EXERCISE INSTRUCTIONS:
Exactly the lines below from the one with "The character can enter" up to and including the one with "The character can cut" make up the answer, with nothing else added.

###

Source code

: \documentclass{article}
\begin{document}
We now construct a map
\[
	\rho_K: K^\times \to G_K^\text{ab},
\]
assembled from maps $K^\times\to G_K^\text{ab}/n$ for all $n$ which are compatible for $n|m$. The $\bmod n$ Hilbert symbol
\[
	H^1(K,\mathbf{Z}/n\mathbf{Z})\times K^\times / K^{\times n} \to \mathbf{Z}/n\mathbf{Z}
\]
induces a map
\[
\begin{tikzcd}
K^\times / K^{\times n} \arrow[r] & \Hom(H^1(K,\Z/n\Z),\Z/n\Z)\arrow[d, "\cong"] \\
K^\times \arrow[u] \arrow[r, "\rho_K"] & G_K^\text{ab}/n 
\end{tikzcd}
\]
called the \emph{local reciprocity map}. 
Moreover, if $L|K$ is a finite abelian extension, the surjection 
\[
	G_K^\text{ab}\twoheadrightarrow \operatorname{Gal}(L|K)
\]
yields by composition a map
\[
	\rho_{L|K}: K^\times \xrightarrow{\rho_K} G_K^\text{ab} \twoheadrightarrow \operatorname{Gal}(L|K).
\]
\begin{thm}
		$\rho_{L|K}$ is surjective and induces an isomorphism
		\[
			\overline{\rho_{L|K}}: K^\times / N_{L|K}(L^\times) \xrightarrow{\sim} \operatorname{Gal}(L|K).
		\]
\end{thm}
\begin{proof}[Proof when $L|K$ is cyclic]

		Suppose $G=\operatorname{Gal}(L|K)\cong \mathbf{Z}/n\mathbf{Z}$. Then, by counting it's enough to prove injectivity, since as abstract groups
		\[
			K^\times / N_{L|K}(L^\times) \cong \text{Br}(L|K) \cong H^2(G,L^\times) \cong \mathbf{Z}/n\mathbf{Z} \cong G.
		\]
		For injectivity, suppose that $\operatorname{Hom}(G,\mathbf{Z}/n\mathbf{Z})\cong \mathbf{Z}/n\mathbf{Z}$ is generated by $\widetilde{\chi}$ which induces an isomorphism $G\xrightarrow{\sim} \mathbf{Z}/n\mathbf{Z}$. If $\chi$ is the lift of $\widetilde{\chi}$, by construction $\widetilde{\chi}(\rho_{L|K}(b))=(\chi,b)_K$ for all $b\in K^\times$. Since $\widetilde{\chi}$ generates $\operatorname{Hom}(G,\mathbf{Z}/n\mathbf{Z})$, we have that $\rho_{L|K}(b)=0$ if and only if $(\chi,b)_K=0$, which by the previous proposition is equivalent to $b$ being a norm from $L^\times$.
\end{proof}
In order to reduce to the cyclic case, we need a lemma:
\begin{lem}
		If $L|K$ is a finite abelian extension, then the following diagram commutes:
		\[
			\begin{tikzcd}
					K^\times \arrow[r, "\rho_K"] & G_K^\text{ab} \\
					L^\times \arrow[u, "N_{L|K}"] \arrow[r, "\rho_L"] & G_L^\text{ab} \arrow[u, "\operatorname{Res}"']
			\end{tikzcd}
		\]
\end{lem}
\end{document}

###

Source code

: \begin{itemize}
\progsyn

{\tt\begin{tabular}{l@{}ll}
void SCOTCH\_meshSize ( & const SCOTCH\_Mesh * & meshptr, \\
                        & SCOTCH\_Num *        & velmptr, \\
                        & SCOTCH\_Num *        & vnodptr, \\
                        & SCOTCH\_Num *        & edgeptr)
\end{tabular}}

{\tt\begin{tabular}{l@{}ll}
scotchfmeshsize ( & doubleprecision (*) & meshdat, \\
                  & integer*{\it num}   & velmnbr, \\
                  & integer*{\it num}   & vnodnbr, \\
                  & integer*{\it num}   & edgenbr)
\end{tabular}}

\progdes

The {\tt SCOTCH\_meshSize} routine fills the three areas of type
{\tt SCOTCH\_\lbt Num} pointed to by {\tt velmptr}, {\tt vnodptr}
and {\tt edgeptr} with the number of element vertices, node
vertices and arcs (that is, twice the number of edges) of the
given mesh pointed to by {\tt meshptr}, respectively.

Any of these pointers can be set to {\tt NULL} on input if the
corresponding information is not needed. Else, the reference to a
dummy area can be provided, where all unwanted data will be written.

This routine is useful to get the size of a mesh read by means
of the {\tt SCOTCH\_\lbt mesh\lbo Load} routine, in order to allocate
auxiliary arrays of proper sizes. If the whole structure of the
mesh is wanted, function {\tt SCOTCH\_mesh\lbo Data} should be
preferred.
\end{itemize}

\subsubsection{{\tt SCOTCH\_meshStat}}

###

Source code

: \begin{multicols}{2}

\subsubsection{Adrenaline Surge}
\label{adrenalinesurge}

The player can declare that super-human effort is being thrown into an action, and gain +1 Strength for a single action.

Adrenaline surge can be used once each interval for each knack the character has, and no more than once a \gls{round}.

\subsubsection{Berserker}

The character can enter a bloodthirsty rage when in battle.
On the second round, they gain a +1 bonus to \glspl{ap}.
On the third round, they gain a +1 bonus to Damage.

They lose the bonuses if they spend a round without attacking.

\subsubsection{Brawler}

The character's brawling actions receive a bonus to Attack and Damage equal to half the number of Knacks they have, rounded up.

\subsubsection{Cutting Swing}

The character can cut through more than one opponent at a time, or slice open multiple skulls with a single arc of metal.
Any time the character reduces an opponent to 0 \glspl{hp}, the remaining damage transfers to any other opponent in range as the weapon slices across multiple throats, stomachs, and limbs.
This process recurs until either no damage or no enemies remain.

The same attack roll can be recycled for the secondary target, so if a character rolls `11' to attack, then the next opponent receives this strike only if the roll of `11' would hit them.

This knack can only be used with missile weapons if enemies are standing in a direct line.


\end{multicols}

###

ANSWER TO THIS EXERCISE:
The character can enter a bloodthirsty rage when in battle.
On the second round, they gain a +1 bonus to \glspl{ap}.
On the third round, they gain a +1 bonus to Damage.

They lose the bonuses if they spend a round without attacking.

\subsubsection{Brawler}

The character's brawling actions receive a bonus to Attack and Damage equal to half the number of Knacks they have, rounded up.

\subsubsection{Cutting Swing}

The character can cut through more than one opponent at a time, or slice open multiple skulls with a single arc of metal.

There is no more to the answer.